Deru suara mesin dan juga sorot lampu sebuah mobil membangunkan Cahya dari lamunannya. Ia memicingkan mata, berupaya untuk menahan sinar lampu itu yang terasa menusuk kornea. Kesadaran yang sebelumnya berkelana ke masa-masa yang telah lalu, seakan ditarik paksa untuk kembali setelah mobil itu berhenti tepat di depan garasi.
"Kemarilah Ay, bantu aku untuk mengangkat anak-anak. Mereka ketiduran di dalam mobil!"
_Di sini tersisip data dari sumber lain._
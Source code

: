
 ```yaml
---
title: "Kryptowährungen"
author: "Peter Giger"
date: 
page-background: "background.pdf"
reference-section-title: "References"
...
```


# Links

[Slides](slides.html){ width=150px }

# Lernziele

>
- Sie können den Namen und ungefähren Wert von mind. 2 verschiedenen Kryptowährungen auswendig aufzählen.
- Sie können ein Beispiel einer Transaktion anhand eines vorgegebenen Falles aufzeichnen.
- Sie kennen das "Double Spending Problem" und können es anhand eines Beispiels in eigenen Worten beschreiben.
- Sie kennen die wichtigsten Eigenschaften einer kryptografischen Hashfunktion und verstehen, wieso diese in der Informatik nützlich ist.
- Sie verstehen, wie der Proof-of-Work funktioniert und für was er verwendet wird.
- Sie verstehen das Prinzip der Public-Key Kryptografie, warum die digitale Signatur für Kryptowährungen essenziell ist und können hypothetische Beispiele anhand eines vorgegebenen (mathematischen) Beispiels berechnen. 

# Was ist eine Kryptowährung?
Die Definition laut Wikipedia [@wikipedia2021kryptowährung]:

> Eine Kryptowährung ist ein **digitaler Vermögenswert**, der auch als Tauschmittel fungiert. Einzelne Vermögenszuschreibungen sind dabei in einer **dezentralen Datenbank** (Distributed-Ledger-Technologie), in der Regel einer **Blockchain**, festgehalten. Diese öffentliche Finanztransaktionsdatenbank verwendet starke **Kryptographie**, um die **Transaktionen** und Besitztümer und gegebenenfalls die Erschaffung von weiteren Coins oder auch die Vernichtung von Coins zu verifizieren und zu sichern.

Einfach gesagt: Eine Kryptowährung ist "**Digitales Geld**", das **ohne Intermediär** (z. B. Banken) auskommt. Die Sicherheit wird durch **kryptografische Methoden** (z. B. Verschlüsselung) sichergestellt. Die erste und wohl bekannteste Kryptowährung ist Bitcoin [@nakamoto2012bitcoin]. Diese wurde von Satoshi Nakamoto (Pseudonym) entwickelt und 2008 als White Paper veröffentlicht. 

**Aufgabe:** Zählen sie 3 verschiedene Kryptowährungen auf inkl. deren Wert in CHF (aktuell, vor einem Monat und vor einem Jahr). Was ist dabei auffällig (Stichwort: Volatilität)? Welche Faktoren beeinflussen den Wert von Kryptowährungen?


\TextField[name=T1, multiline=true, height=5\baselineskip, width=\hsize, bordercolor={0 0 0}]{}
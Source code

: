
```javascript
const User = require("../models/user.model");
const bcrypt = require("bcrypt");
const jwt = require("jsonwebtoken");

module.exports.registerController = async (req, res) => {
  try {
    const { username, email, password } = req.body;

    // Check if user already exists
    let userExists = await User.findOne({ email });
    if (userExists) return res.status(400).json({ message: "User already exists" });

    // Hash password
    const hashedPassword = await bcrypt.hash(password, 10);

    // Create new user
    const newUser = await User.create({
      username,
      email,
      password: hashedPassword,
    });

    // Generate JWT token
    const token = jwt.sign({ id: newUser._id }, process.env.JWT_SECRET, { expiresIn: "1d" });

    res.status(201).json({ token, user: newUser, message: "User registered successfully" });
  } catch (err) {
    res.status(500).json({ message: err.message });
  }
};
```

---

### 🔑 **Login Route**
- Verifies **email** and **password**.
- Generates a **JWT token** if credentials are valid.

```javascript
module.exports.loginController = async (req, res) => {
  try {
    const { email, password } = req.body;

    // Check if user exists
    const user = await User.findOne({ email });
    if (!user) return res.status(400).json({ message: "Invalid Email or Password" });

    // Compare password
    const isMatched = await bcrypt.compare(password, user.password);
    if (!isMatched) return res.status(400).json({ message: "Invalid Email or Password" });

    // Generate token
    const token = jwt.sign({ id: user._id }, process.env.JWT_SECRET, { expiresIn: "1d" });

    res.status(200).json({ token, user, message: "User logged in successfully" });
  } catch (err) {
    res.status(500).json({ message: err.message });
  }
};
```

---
Keluar dari dalam mobil, Awan berteriak lantang, meminta sang istri membantunya mengangkat anak-anak yang tengah tertidur pulas di dalam mobil. Cahya bergegas bangkit dari posisi duduknya dan bersegera menunaikan perintah dari sang suami.
Cahya tersenyum penuh arti. Meskipun hati wanita itu sempat dibuat sakit oleh Awan karena tidak diajak pergi jalan-jalan, namun wanita itu merasa bahagia bisa melihat wajah putri-putrinya ini nampak begitu cerah. Meskipun dalam keadaan terlelap guratan kebahagiaan itu tidak hilang dari wajah putri-putrinya.
"Jalan-jalan kemana saja Mas? Sepertinya mereka happy sekali? Mereka tidak rewel kan?"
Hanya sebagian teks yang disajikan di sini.